As part of the session, he gave away a copy of each of his books via a raffle. A cool touch indeed. One of his books was new to me, The Product Manager’s Survival Guide, geared to the new product manager, who finds themselves needing to come up to speed rapidly.

I was piqued, as I had been kicking around the idea to write an ebook on what to expect in your first product management role, as most people fall into it, and while there is a wide body of knowledge around the internet, it can be daunting for the truly uninitiated.

The Layout of the book

As with his omnibus tome, The Product Manager’s Desk Reference, the survival guide really assumes that you have no foundation. It doesn’t presuppose a background, or any starting point, particularly helpful since if you ask 10 product managers how they became product managers, you are likely to get 10 different answers.

While this might indicate that experienced product managers will not benefit from reading it, that is patently not the case. There is plenty of information and “tying it together” themes that even senior Product Managers can benefit from reading the book.
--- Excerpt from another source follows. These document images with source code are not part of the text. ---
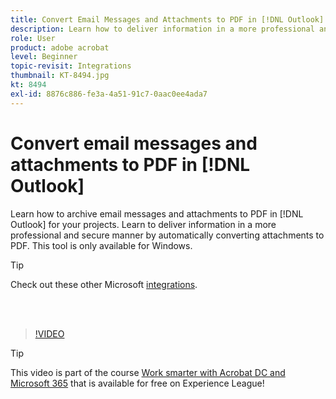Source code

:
 ```yaml
---
title: Convert Email Messages and Attachments to PDF in [!DNL Outlook]
description: Learn how to deliver information in a more professional and secure manner inside of [!DNL Outlook]
role: User
product: adobe acrobat
level: Beginner
topic-revisit: Integrations
thumbnail: KT-8494.jpg
kt: 8494
exl-id: 8876c886-fe3a-4a51-91c7-0aac0ee4ada7
---
```

# Convert email messages and attachments to PDF in [!DNL Outlook]

Learn how to archive email messages and attachments to PDF in [!DNL Outlook] for your projects. Learn to deliver information in a more professional and secure manner by automatically converting attachments to PDF. This tool is only available for Windows.

>[!TIP]
>
>Check out these other Microsoft [integrations](../integrate/integrate-overview.md#microsoft).

<br>&nbsp;

>[!VIDEO](https://video.tv.adobe.com/v/336859?hidetitle=true)

>[!TIP]
>
>This video is part of the course [Work smarter with Acrobat DC and Microsoft 365](https://experienceleague.adobe.com/?recommended=Acrobat-U-1-2021.microsoft365) that is available for free on Experience League!
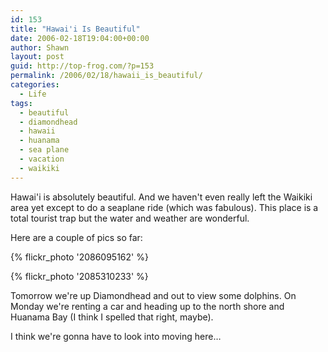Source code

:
 ```yaml
---
id: 153
title: "Hawai'i Is Beautiful"
date: 2006-02-18T19:04:00+00:00
author: Shawn
layout: post
guid: http://top-frog.com/?p=153
permalink: /2006/02/18/hawaii_is_beautiful/
categories:
  - Life
tags:
  - beautiful
  - diamondhead
  - hawaii
  - huanama
  - sea plane
  - vacation
  - waikiki
---
```

Hawai'i is absolutely beautiful. And we haven't even really left the Waikiki area yet except to do a seaplane ride (which was fabulous). This place is a total tourist trap but the water and weather are wonderful.

Here are a couple of pics so far:



{% flickr_photo '2086095162' %}

{% flickr_photo '2085310233' %}

Tomorrow we're up Diamondhead and out to view some dolphins. On Monday we're renting a car and heading up to the north shore and Huanama Bay (I think I spelled that right, maybe).

I think we're gonna have to look into moving here…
The book has 4 major sections, three that are immediately applicable, and one that is a theme to keep in mind as you advance in your career.

Section 1 – Getting Your Bearings – two chapters that focus on your ramp, how to get integrated and up to speed. The first chapter is really about starting out, what to expect, how to get integrated, how to set expectations with your boss/organization, and planning your training. The second chapter, titled “Navigating the Organization” is equally important, and explains how the “official” org chart and the actual organizational structure are often quite different. It offers tips on how to ferret out the relationships, identify the true decision makers, the people you will need to collaborate with for success, and to build your own org chart.

Section 2 – Learning the Product’s Business – Two chapters that provide a roadmap to understand fully the business and market of your product. To fully embrace the product (whatever it is), to understand the finance, the operational/deployment efficacies, and the sales channel. Good depth, and great advice, even for late career product managers. All too often the guru’s emphasize the methodologies of development, and the creation of products, but this section really refocuses the reader on the bigger picture, as in reality, if your product is successful, you will spend a longer time in the volume sales phase, where deep knowledge of the market, the competition, and the business are crucial.

Section 3 – Getting Work Done – Three chapters that focus on the keys to success in product management. How to lead by influence, build effective teams, how to build/work with templates, and my favorite, how to navigate and deal with the mountains of data that we all have at our fingertips. Not really a manual, but a set of guidelines and tips that are useful.

Section 4 – Moving Forward – This is one section that a new product manager can neglect at the first reading, but they should consider it anyway. It is a framework of personal development, and vision that can help you plan or map out your career, including how to identify the next step(s) and what preparation is in store. This is advice that I sorely wished I had when I began in the late 1990’s.

The book is, in typical Steven Haines fashion, extremely well written, and broadly applicable. Where I would recommend not reading the Product Manager’s Desk Reference cover to cover, this book, I do recommend that. I also recommend this book for ALL product managers, from the early career newbies, to seasoned veterans, there is something here for all.

In fact, when I am hiring product managers in the future, I will buy a copy for all new product managers on my team. I feel that strongly that this is a critical read for all.

As for my outlined book, well, I guess I will put that away. Steven Haines delivered gold again.